> _About this task_
All lines between the one holding "Color and fuzziness can be changed" and the end of the material below, both ends included, should be restated exactly.

> _Data records_
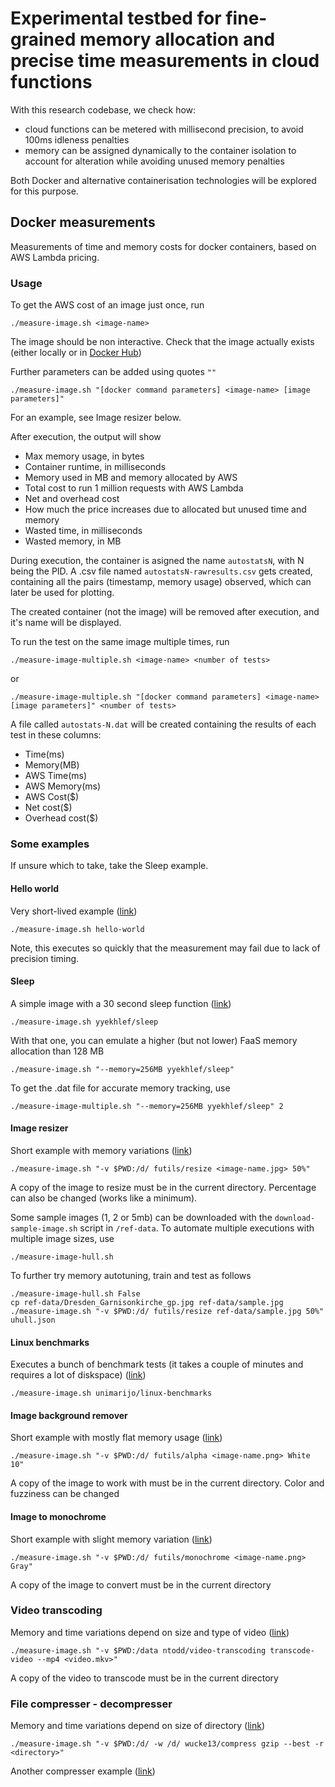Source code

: # Experimental testbed for fine-grained memory allocation and precise time measurements in cloud functions

With this research codebase, we check how:
- cloud functions can be metered with millisecond precision, to avoid 100ms idleness penalties
- memory can be assigned dynamically to the container isolation to account for alteration while avoiding unused memory penalties

Both Docker and alternative containerisation technologies will be explored for this purpose.

## Docker measurements

Measurements of time and memory costs for docker containers, based on AWS Lambda pricing.

### Usage

To get the AWS cost of an image just once, run
```
./measure-image.sh <image-name>
```
The image should be non interactive. Check that the image actually exists (either locally or in [Docker Hub](https://hub.docker.com))

Further parameters can be added using quotes `""`
```
./measure-image.sh "[docker command parameters] <image-name> [image parameters]"
```
For an example, see Image resizer below.

After execution, the output will show 
* Max memory usage, in bytes
* Container runtime, in milliseconds
* Memory used in MB and memory allocated by AWS
* Total cost to run 1 million requests with AWS Lambda
* Net and overhead cost
* How much the price increases due to allocated but unused time and memory
* Wasted time, in milliseconds
* Wasted memory, in MB

During execution, the container is asigned the name `autostatsN`, with N being the PID. A .csv file named `autostatsN-rawresults.csv` gets created, containing all the pairs (timestamp, memory usage) observed, which can later be used for plotting.

The created container (not the image) will be removed after execution, and it's name will be displayed.


To run the test on the same image multiple times, run
```
./measure-image-multiple.sh <image-name> <number of tests>
```
or
```
./measure-image-multiple.sh "[docker command parameters] <image-name> [image parameters]" <number of tests>
```
A file called `autostats-N.dat` will be created containing the results of each test in these columns:
* Time(ms)
* Memory(MB)
* AWS Time(ms)
* AWS Memory(ms)
* AWS Cost($)
* Net cost($)
* Overhead cost($)

### Some examples
If unsure which to take, take the Sleep example.

#### Hello world
Very short-lived example ([link](https://hub.docker.com/_/hello-world))
```
./measure-image.sh hello-world
```
Note, this executes so quickly that the measurement may fail due to lack of precision timing.

#### Sleep
A simple image with a 30 second sleep function ([link](https://hub.docker.com/r/yyekhlef/sleep))
```
./measure-image.sh yyekhlef/sleep
```
With that one, you can emulate a higher (but not lower) FaaS memory allocation than 128 MB
```
./measure-image.sh "--memory=256MB yyekhlef/sleep"
```
To get the .dat file for accurate memory tracking, use
```
./measure-image-multiple.sh "--memory=256MB yyekhlef/sleep" 2
```

#### Image resizer
Short example with memory variations ([link](https://hub.docker.com/r/futils/resize))
```
./measure-image.sh "-v $PWD:/d/ futils/resize <image-name.jpg> 50%"
```
A copy of the image to resize must be in the current directory.
Percentage can also be changed (works like a minimum).

Some sample images (1, 2 or 5mb) can be downloaded with the `download-sample-image.sh` script in `/ref-data`.
To automate multiple executions with multiple image sizes, use
```
./measure-image-hull.sh
```
To further try memory autotuning, train and test as follows
```
./measure-image-hull.sh False
cp ref-data/Dresden_Garnisonkirche_gp.jpg ref-data/sample.jpg
./measure-image.sh "-v $PWD:/d/ futils/resize ref-data/sample.jpg 50%" uhull.json
```

#### Linux benchmarks
Executes a bunch of benchmark tests (it takes a couple of minutes and requires a lot of diskspace) ([link](https://hub.docker.com/r/unimarijo/linux-benchmarks))
```
./measure-image.sh unimarijo/linux-benchmarks
```

#### Image background remover
Short example with mostly flat memory usage ([link](https://hub.docker.com/r/futils/alpha))
```
./measure-image.sh "-v $PWD:/d/ futils/alpha <image-name.png> White 10"
```
A copy of the image to work with must be in the current directory.
Color and fuzziness can be changed

#### Image to monochrome
Short example with slight memory variation ([link](https://hub.docker.com/r/futils/monochrome))
```
./measure-image.sh "-v $PWD:/d/ futils/monochrome <image-name.png> Gray"
```
A copy of the image to convert must be in the current directory

### Video transcoding
Memory and time variations depend on size and type of video ([link](https://hub.docker.com/r/ntodd/video-transcoding))
```
./measure-image.sh "-v $PWD:/data ntodd/video-transcoding transcode-video --mp4 <video.mkv>"
```
A copy of the video to transcode must be in the current directory

### File compresser - decompresser
Memory and time variations depend on size of directory ([link](https://hub.docker.com/r/wucke13/compress))
```
./measure-image.sh "-v $PWD:/d/ -w /d/ wucke13/compress gzip --best -r <directory>"
```

Another compresser example ([link](https://hub.docker.com/r/lion86/compression-toolkit))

> _Answer for the task_
Color and fuzziness can be changed

#### Image to monochrome
Short example with slight memory variation ([link](https://hub.docker.com/r/futils/monochrome))
```
./measure-image.sh "-v $PWD:/d/ futils/monochrome <image-name.png> Gray"
```
A copy of the image to convert must be in the current directory

### Video transcoding
Memory and time variations depend on size and type of video ([link](https://hub.docker.com/r/ntodd/video-transcoding))
```
./measure-image.sh "-v $PWD:/data ntodd/video-transcoding transcode-video --mp4 <video.mkv>"
```
A copy of the video to transcode must be in the current directory

### File compresser - decompresser
Memory and time variations depend on size of directory ([link](https://hub.docker.com/r/wucke13/compress))
```
./measure-image.sh "-v $PWD:/d/ -w /d/ wucke13/compress gzip --best -r <directory>"
```

Another compresser example ([link](https://hub.docker.com/r/lion86/compression-toolkit))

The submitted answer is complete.